• Stored data
----
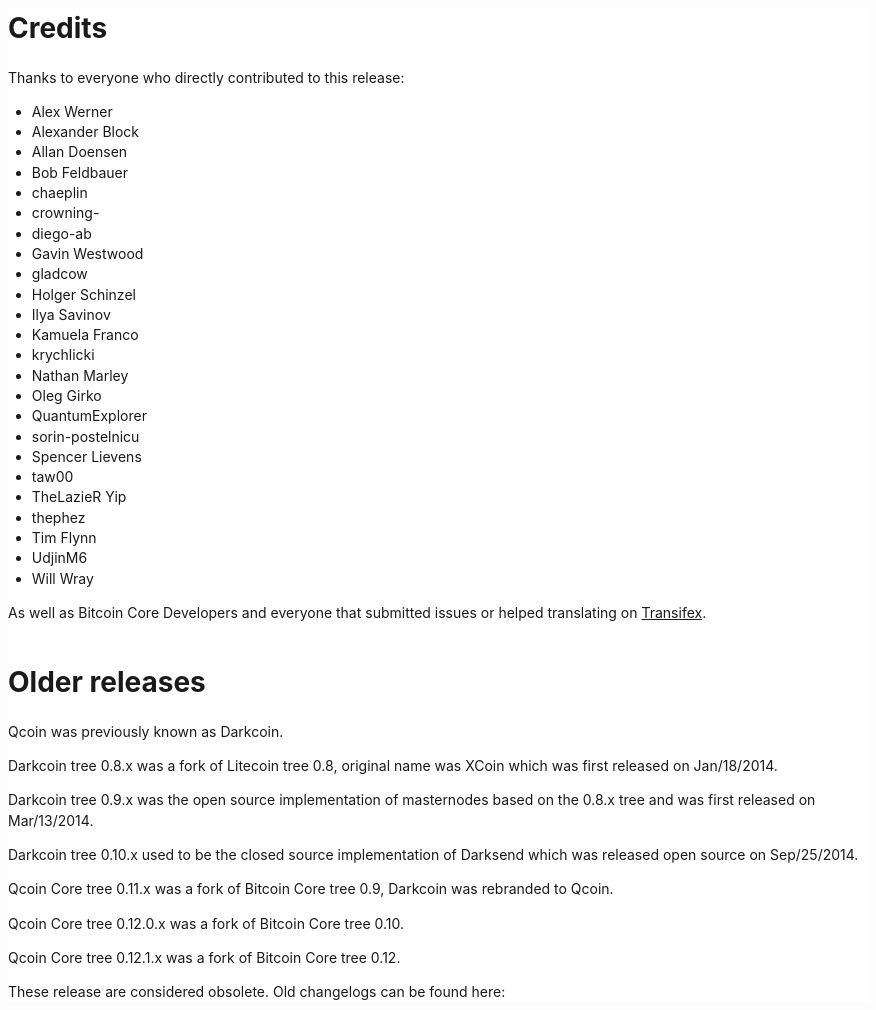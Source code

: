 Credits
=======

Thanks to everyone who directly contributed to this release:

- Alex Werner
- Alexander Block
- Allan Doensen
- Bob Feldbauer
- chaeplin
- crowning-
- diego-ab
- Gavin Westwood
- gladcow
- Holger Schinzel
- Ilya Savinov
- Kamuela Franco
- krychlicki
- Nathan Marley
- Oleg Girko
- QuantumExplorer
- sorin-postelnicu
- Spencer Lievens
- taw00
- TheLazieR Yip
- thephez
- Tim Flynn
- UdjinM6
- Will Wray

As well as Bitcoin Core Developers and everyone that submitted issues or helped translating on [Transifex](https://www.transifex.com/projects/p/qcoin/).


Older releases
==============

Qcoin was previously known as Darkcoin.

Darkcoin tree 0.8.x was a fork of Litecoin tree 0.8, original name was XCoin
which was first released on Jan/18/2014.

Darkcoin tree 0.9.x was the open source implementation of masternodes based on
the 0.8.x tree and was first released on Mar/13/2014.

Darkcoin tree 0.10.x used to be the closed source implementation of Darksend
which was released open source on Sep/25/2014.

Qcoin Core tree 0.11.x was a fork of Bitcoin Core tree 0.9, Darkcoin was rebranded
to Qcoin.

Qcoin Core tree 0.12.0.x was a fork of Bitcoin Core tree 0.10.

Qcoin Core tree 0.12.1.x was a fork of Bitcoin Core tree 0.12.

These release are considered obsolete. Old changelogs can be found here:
----
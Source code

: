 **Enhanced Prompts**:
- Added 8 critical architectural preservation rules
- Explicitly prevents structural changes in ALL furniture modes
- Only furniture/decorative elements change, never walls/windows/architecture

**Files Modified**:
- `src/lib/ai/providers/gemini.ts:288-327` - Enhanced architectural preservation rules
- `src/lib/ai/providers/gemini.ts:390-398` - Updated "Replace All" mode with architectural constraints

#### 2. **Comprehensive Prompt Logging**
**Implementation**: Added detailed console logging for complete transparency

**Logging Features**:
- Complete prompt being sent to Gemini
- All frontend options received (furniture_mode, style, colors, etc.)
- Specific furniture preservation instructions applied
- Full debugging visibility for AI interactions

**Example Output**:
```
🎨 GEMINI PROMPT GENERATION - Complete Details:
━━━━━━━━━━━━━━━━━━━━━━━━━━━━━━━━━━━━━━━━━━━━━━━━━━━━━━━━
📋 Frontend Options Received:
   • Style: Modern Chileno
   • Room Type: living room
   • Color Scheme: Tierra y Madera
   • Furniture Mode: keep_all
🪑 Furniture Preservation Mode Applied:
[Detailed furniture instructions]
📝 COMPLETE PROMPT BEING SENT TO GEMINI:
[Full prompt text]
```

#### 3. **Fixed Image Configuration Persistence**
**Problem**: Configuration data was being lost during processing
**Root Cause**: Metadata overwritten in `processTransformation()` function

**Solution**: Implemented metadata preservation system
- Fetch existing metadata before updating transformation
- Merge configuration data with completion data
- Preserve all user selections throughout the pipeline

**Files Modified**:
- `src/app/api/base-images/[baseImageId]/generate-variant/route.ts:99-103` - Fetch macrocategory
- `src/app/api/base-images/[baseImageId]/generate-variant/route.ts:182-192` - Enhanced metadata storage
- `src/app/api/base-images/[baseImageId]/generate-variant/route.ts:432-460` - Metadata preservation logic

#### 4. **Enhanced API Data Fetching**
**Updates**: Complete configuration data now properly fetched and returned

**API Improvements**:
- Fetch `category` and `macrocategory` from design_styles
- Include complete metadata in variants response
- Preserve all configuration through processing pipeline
----
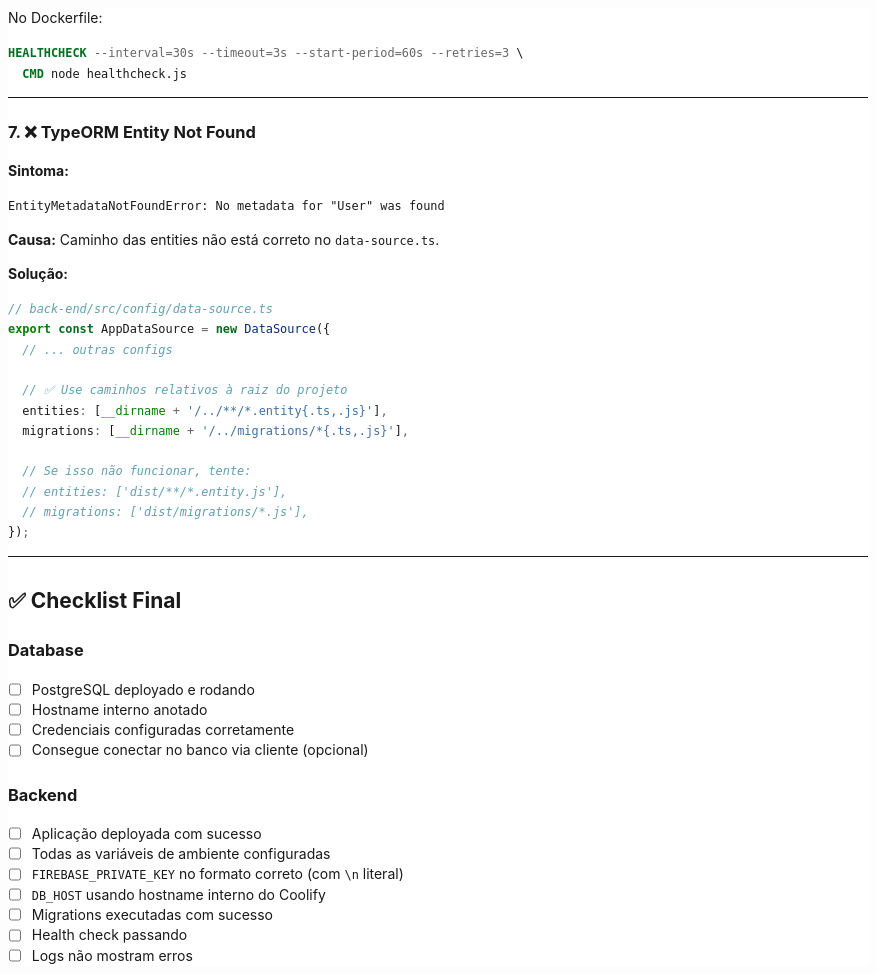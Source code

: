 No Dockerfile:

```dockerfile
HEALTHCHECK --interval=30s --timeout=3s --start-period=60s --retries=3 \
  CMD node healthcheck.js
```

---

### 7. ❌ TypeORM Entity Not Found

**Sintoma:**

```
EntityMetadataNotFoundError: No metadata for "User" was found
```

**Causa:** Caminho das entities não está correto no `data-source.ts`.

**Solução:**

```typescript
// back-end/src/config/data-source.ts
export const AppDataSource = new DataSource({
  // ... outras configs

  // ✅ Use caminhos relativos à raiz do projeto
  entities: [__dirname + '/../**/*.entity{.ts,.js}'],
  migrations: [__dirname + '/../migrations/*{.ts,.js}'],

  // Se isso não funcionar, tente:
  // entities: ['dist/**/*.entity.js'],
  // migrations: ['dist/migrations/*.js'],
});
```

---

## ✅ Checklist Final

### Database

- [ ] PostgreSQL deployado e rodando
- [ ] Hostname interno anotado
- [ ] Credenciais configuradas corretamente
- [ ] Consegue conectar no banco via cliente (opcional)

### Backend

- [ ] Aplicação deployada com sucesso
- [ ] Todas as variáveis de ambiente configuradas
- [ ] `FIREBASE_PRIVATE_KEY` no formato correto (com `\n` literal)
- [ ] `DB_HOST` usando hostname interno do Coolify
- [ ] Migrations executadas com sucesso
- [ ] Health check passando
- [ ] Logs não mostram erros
----
• THE TASK
Find "lost during processing" in the entries above and copy that whole line exactly, then each line after it through the line that contains "- Fetch existing".

• THE ANSWER
**Problem**: Configuration data was being lost during processing
**Root Cause**: Metadata overwritten in `processTransformation()` function

**Solution**: Implemented metadata preservation system
- Fetch existing metadata before updating transformation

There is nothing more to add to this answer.